President Trump is nominating a former pharmaceutical executive to lead the Department of Health and Human Services, the agency that, among other things, regulates prescription drugs.
Mr. Trump made his announcement in a Twitter post while traveling in Asia. In recent state elections in Virginia, Democrats won a competitive governors race that saw health care emerge as a top issue.
Azar previously worked at the department as deputy secretary under President George W. Bush before joining the pharmaceutical industry. The drugmaker has drawn criticism from patient advocacy groups for price increases to one of its biggest products: insulin, used to treat high blood sugar for almost 100 years.
"He's precise, highly motivated, he has high standards for performance for himself and for other people", said Mike Leavitt, who was HHS secretary when Azar was deputy. This time, he'll face Democrats wary of the administration's unyielding quest to repeal the Affordable Care Act. "The drug companies, frankly, are getting away with murder", the president said at a Cabinet meeting this fall.

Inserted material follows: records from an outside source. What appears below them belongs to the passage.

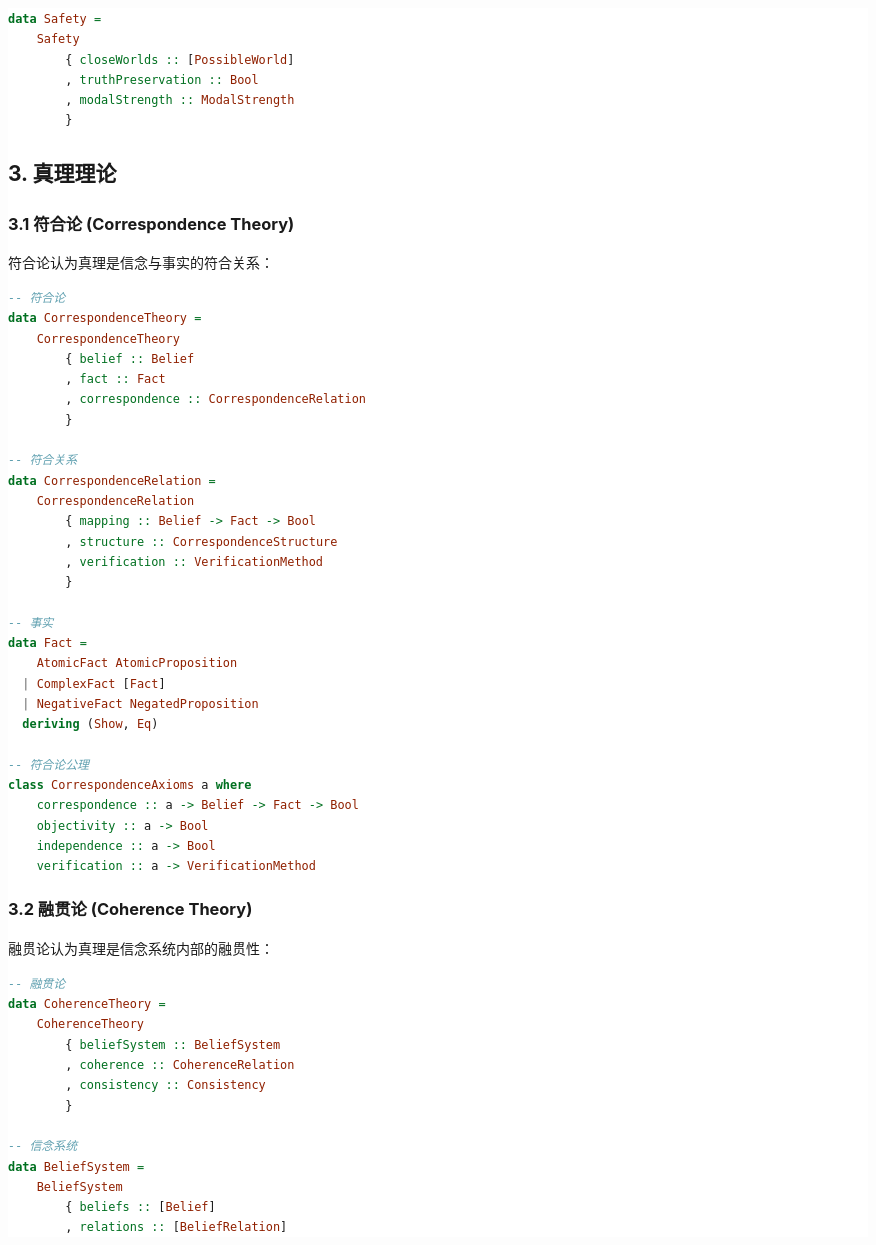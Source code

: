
 ```haskell
data Safety = 
    Safety 
        { closeWorlds :: [PossibleWorld]
        , truthPreservation :: Bool
        , modalStrength :: ModalStrength
        }
```

## 3. 真理理论

### 3.1 符合论 (Correspondence Theory)

符合论认为真理是信念与事实的符合关系：

```haskell
-- 符合论
data CorrespondenceTheory = 
    CorrespondenceTheory 
        { belief :: Belief
        , fact :: Fact
        , correspondence :: CorrespondenceRelation
        }

-- 符合关系
data CorrespondenceRelation = 
    CorrespondenceRelation 
        { mapping :: Belief -> Fact -> Bool
        , structure :: CorrespondenceStructure
        , verification :: VerificationMethod
        }

-- 事实
data Fact = 
    AtomicFact AtomicProposition
  | ComplexFact [Fact]
  | NegativeFact NegatedProposition
  deriving (Show, Eq)

-- 符合论公理
class CorrespondenceAxioms a where
    correspondence :: a -> Belief -> Fact -> Bool
    objectivity :: a -> Bool
    independence :: a -> Bool
    verification :: a -> VerificationMethod
```

### 3.2 融贯论 (Coherence Theory)

融贯论认为真理是信念系统内部的融贯性：

```haskell
-- 融贯论
data CoherenceTheory = 
    CoherenceTheory 
        { beliefSystem :: BeliefSystem
        , coherence :: CoherenceRelation
        , consistency :: Consistency
        }

-- 信念系统
data BeliefSystem = 
    BeliefSystem 
        { beliefs :: [Belief]
        , relations :: [BeliefRelation]
```
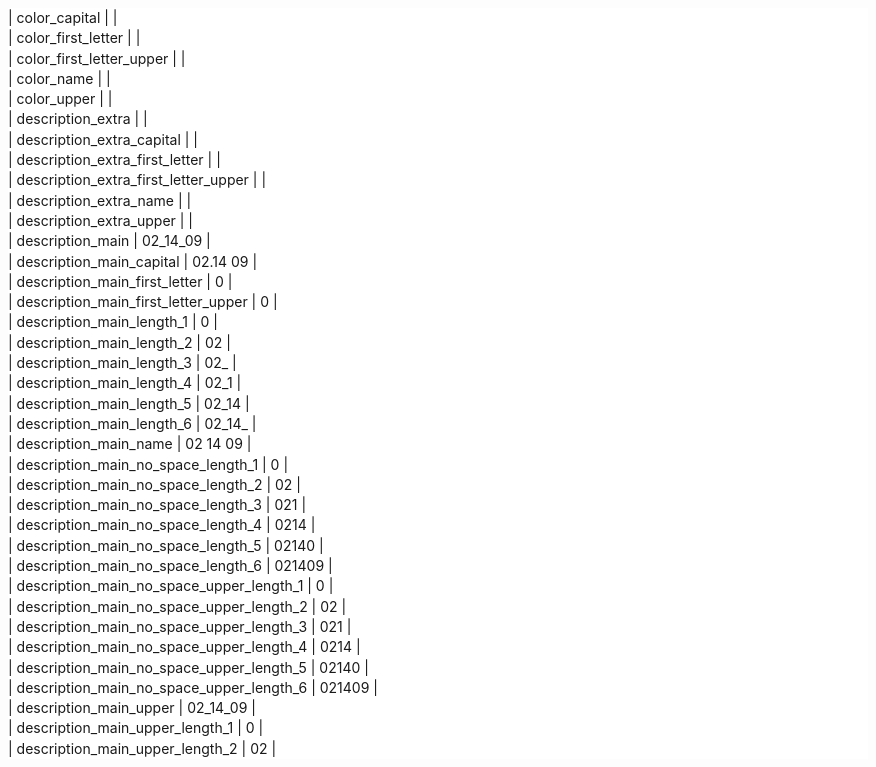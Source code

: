 | color_capital |  |  
| color_first_letter |  |  
| color_first_letter_upper |  |  
| color_name |  |  
| color_upper |  |  
| description_extra |  |  
| description_extra_capital |  |  
| description_extra_first_letter |  |  
| description_extra_first_letter_upper |  |  
| description_extra_name |  |  
| description_extra_upper |  |  
| description_main | 02_14_09 |  
| description_main_capital | 02.14 09 |  
| description_main_first_letter | 0 |  
| description_main_first_letter_upper | 0 |  
| description_main_length_1 | 0 |  
| description_main_length_2 | 02 |  
| description_main_length_3 | 02_ |  
| description_main_length_4 | 02_1 |  
| description_main_length_5 | 02_14 |  
| description_main_length_6 | 02_14_ |  
| description_main_name | 02 14 09 |  
| description_main_no_space_length_1 | 0 |  
| description_main_no_space_length_2 | 02 |  
| description_main_no_space_length_3 | 021 |  
| description_main_no_space_length_4 | 0214 |  
| description_main_no_space_length_5 | 02140 |  
| description_main_no_space_length_6 | 021409 |  
| description_main_no_space_upper_length_1 | 0 |  
| description_main_no_space_upper_length_2 | 02 |  
| description_main_no_space_upper_length_3 | 021 |  
| description_main_no_space_upper_length_4 | 0214 |  
| description_main_no_space_upper_length_5 | 02140 |  
| description_main_no_space_upper_length_6 | 021409 |  
| description_main_upper | 02_14_09 |  
| description_main_upper_length_1 | 0 |  
| description_main_upper_length_2 | 02 |  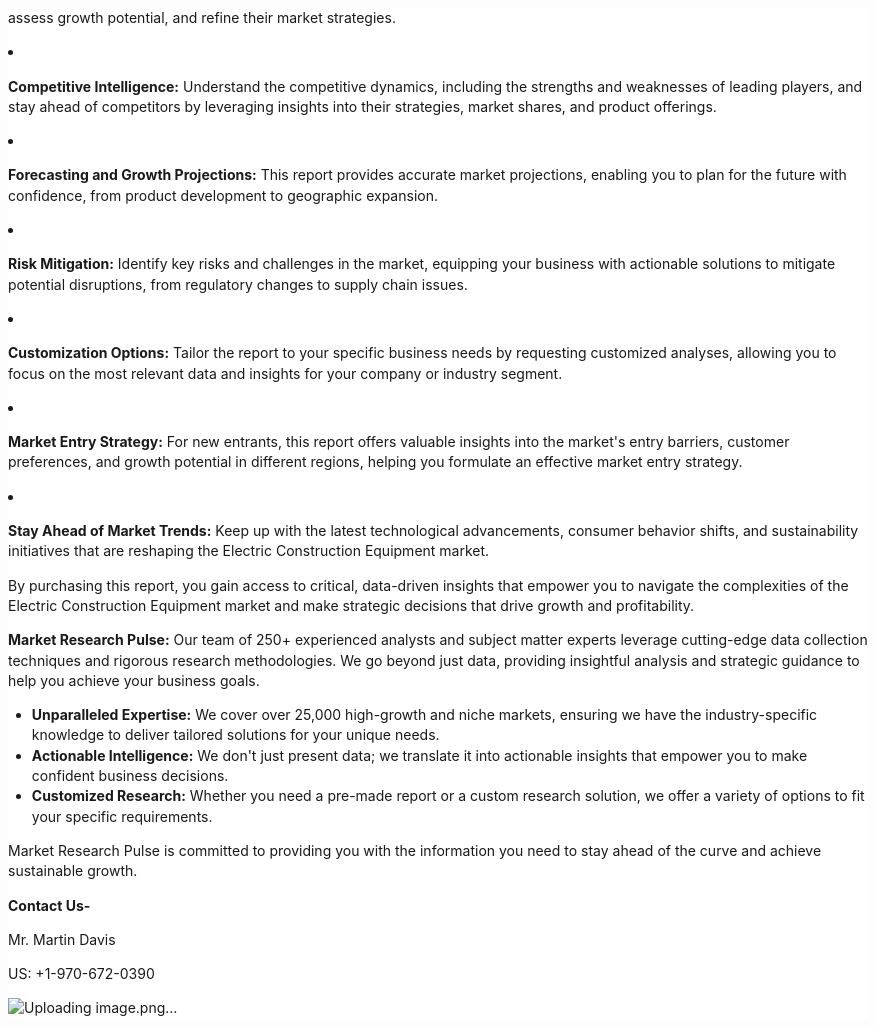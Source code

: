 assess growth potential, and refine their market strategies.</p></li><li><p><strong>Competitive Intelligence:</strong> Understand the competitive dynamics, including the strengths and weaknesses of leading players, and stay ahead of competitors by leveraging insights into their strategies, market shares, and product offerings.</p></li><li><p><strong>Forecasting and Growth Projections:</strong> This report provides accurate market projections, enabling you to plan for the future with confidence, from product development to geographic expansion.</p></li><li><p><strong>Risk Mitigation:</strong> Identify key risks and challenges in the market, equipping your business with actionable solutions to mitigate potential disruptions, from regulatory changes to supply chain issues.</p></li><li><p><strong>Customization Options:</strong> Tailor the report to your specific business needs by requesting customized analyses, allowing you to focus on the most relevant data and insights for your company or industry segment.</p></li><li><p><strong>Market Entry Strategy:</strong> For new entrants, this report offers valuable insights into the market's entry barriers, customer preferences, and growth potential in different regions, helping you formulate an effective market entry strategy.</p></li><li><p><strong>Stay Ahead of Market Trends:</strong> Keep up with the latest technological advancements, consumer behavior shifts, and sustainability initiatives that are reshaping the Electric Construction Equipment market.</p></li></ol><p>By purchasing this report, you gain access to critical, data-driven insights that empower you to navigate the complexities of the Electric Construction Equipment market and make strategic decisions that drive growth and profitability.</p><p><strong>Market Research Pulse:</strong>&nbsp;Our team of 250+ experienced analysts and subject matter experts leverage cutting-edge data collection techniques and rigorous research methodologies. We go beyond just data, providing insightful analysis and strategic guidance to help you achieve your business goals.</p><ul><li><strong>Unparalleled Expertise:</strong>&nbsp;We cover over 25,000 high-growth and niche markets, ensuring we have the industry-specific knowledge to deliver tailored solutions for your unique needs.</li><li><strong>Actionable Intelligence:</strong>&nbsp;We don't just present data; we translate it into actionable insights that empower you to make confident business decisions.</li><li><strong>Customized Research:</strong>&nbsp;Whether you need a pre-made report or a custom research solution, we offer a variety of options to fit your specific requirements.</li></ul><p>Market Research Pulse is committed to providing you with the information you need to stay ahead of the curve and achieve sustainable growth.</p><p><strong>Contact Us-</strong></p><p>Mr. Martin Davis</p><p>US: +1-970-672-0390</p>
![Uploading image.png…]()
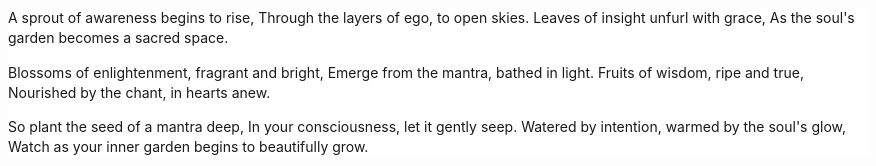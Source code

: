 A sprout of awareness begins to rise,
Through the layers of ego, to open skies.
Leaves of insight unfurl with grace,
As the soul's garden becomes a sacred space.

Blossoms of enlightenment, fragrant and bright,
Emerge from the mantra, bathed in light.
Fruits of wisdom, ripe and true,
Nourished by the chant, in hearts anew.

So plant the seed of a mantra deep,
In your consciousness, let it gently seep.
Watered by intention, warmed by the soul's glow,
Watch as your inner garden begins to beautifully grow.
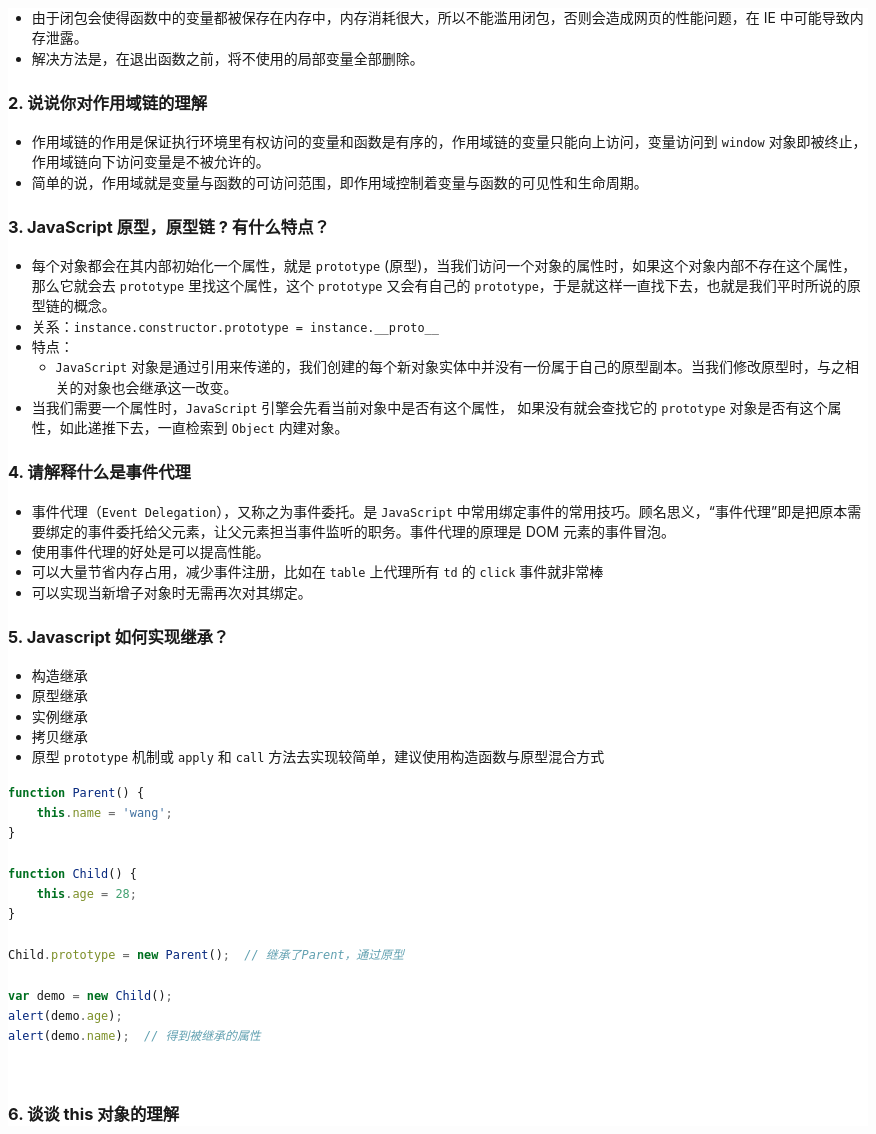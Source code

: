 * 由于闭包会使得函数中的变量都被保存在内存中，内存消耗很大，所以不能滥用闭包，否则会造成网页的性能问题，在 IE 中可能导致内存泄露。
* 解决方法是，在退出函数之前，将不使用的局部变量全部删除。  

### 2. 说说你对作用域链的理解

* 作用域链的作用是保证执行环境里有权访问的变量和函数是有序的，作用域链的变量只能向上访问，变量访问到 `window` 对象即被终止，作用域链向下访问变量是不被允许的。
* 简单的说，作用域就是变量与函数的可访问范围，即作用域控制着变量与函数的可见性和生命周期。  

### 3. JavaScript 原型，原型链 ? 有什么特点？

- 每个对象都会在其内部初始化一个属性，就是 `prototype` (原型)，当我们访问一个对象的属性时，如果这个对象内部不存在这个属性，那么它就会去 `prototype` 里找这个属性，这个  `prototype` 又会有自己的 `prototype`，于是就这样一直找下去，也就是我们平时所说的原型链的概念。
- 关系：`instance.constructor.prototype = instance.__proto__`
- 特点：
  - `JavaScript` 对象是通过引用来传递的，我们创建的每个新对象实体中并没有一份属于自己的原型副本。当我们修改原型时，与之相关的对象也会继承这一改变。
- 当我们需要一个属性时，`JavaScript` 引擎会先看当前对象中是否有这个属性， 如果没有就会查找它的 `prototype` 对象是否有这个属性，如此递推下去，一直检索到  `Object` 内建对象。  

### 4. 请解释什么是事件代理

- 事件代理（`Event Delegation`），又称之为事件委托。是 `JavaScript` 中常用绑定事件的常用技巧。顾名思义，“事件代理”即是把原本需要绑定的事件委托给父元素，让父元素担当事件监听的职务。事件代理的原理是 DOM 元素的事件冒泡。
- 使用事件代理的好处是可以提高性能。
- 可以大量节省内存占用，减少事件注册，比如在 `table` 上代理所有 `td` 的 `click` 事件就非常棒
- 可以实现当新增子对象时无需再次对其绑定。  

### 5. Javascript 如何实现继承？

- 构造继承
- 原型继承
- 实例继承
- 拷贝继承
- 原型 `prototype` 机制或 `apply` 和 `call` 方法去实现较简单，建议使用构造函数与原型混合方式

``` js
function Parent() {
	this.name = 'wang';
}

function Child() {
	this.age = 28;
}
    
Child.prototype = new Parent();  // 继承了Parent，通过原型

var demo = new Child();
alert(demo.age);
alert(demo.name);  // 得到被继承的属性
```

<br>

### 6. 谈谈 this 对象的理解

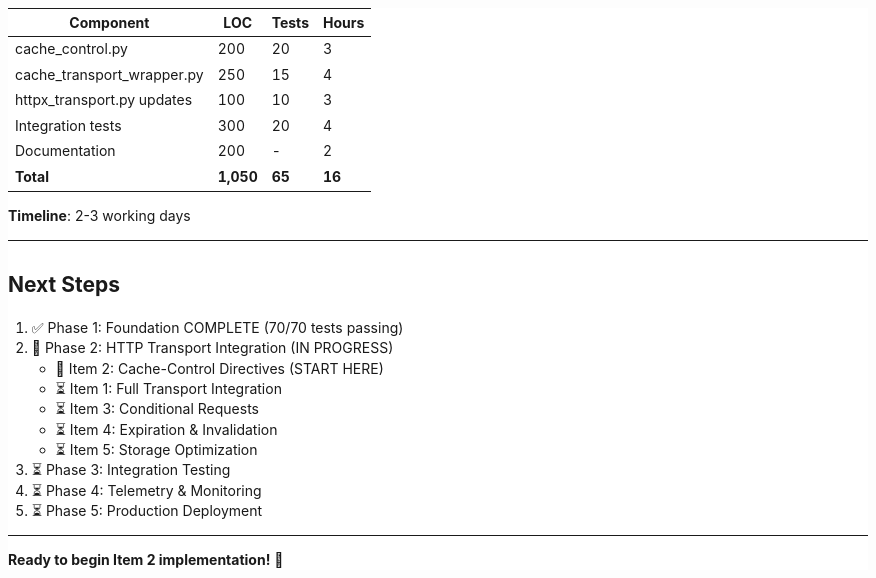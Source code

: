 | Component | LOC | Tests | Hours |
|-----------|-----|-------|-------|
| cache_control.py | 200 | 20 | 3 |
| cache_transport_wrapper.py | 250 | 15 | 4 |
| httpx_transport.py updates | 100 | 10 | 3 |
| Integration tests | 300 | 20 | 4 |
| Documentation | 200 | - | 2 |
| **Total** | **1,050** | **65** | **16** |

**Timeline**: 2-3 working days

---

## Next Steps

1. ✅ Phase 1: Foundation COMPLETE (70/70 tests passing)
2. 🔨 Phase 2: HTTP Transport Integration (IN PROGRESS)
   - 🔨 Item 2: Cache-Control Directives (START HERE)
   - ⏳ Item 1: Full Transport Integration
   - ⏳ Item 3: Conditional Requests
   - ⏳ Item 4: Expiration & Invalidation
   - ⏳ Item 5: Storage Optimization
3. ⏳ Phase 3: Integration Testing
4. ⏳ Phase 4: Telemetry & Monitoring
5. ⏳ Phase 5: Production Deployment

---

**Ready to begin Item 2 implementation!** 🚀
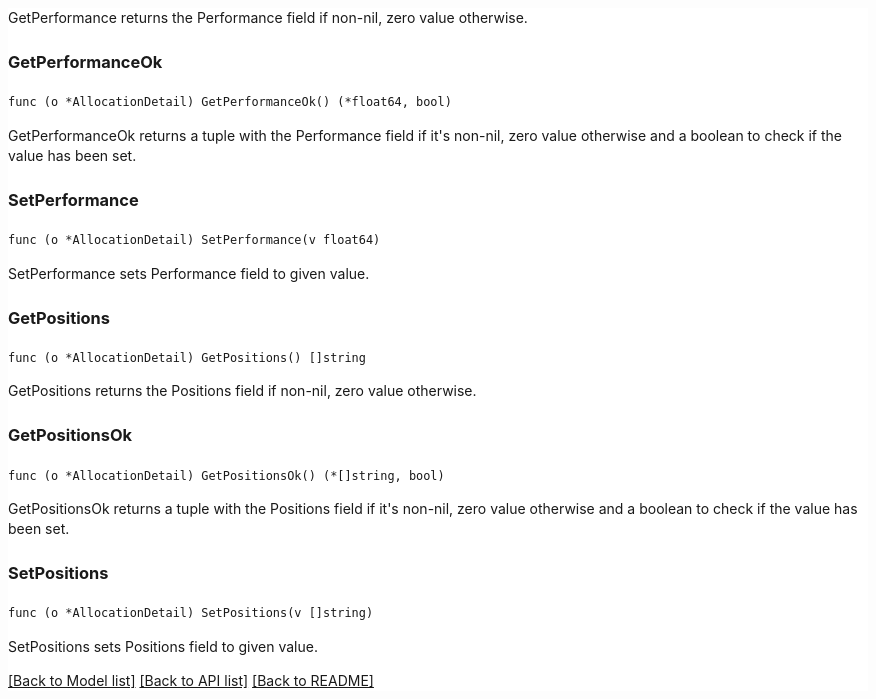 GetPerformance returns the Performance field if non-nil, zero value otherwise.

### GetPerformanceOk

`func (o *AllocationDetail) GetPerformanceOk() (*float64, bool)`

GetPerformanceOk returns a tuple with the Performance field if it's non-nil, zero value otherwise
and a boolean to check if the value has been set.

### SetPerformance

`func (o *AllocationDetail) SetPerformance(v float64)`

SetPerformance sets Performance field to given value.


### GetPositions

`func (o *AllocationDetail) GetPositions() []string`

GetPositions returns the Positions field if non-nil, zero value otherwise.

### GetPositionsOk

`func (o *AllocationDetail) GetPositionsOk() (*[]string, bool)`

GetPositionsOk returns a tuple with the Positions field if it's non-nil, zero value otherwise
and a boolean to check if the value has been set.

### SetPositions

`func (o *AllocationDetail) SetPositions(v []string)`

SetPositions sets Positions field to given value.



[[Back to Model list]](../README.md#documentation-for-models) [[Back to API list]](../README.md#documentation-for-api-endpoints) [[Back to README]](../README.md)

If confirmed, Azar would be tasked with attempting to roll back drug prices and overseeing Medicare and Medicaid programs, and implementing the controversial Affordable Care Act- legislation that Trump has promised to repeal while on the campaign trail but has been unsuccessful since he took office after Congress repeatedly failed to pass a series of repeal-and-replace bills. Prices are "out of control".
If confirmed, Azar would join the club of Trump administration officials from big business.
Azar admirers say his industry experience should be considered an asset, not a liability.
As secretary, Azar would have broad authority over many aspects of the program.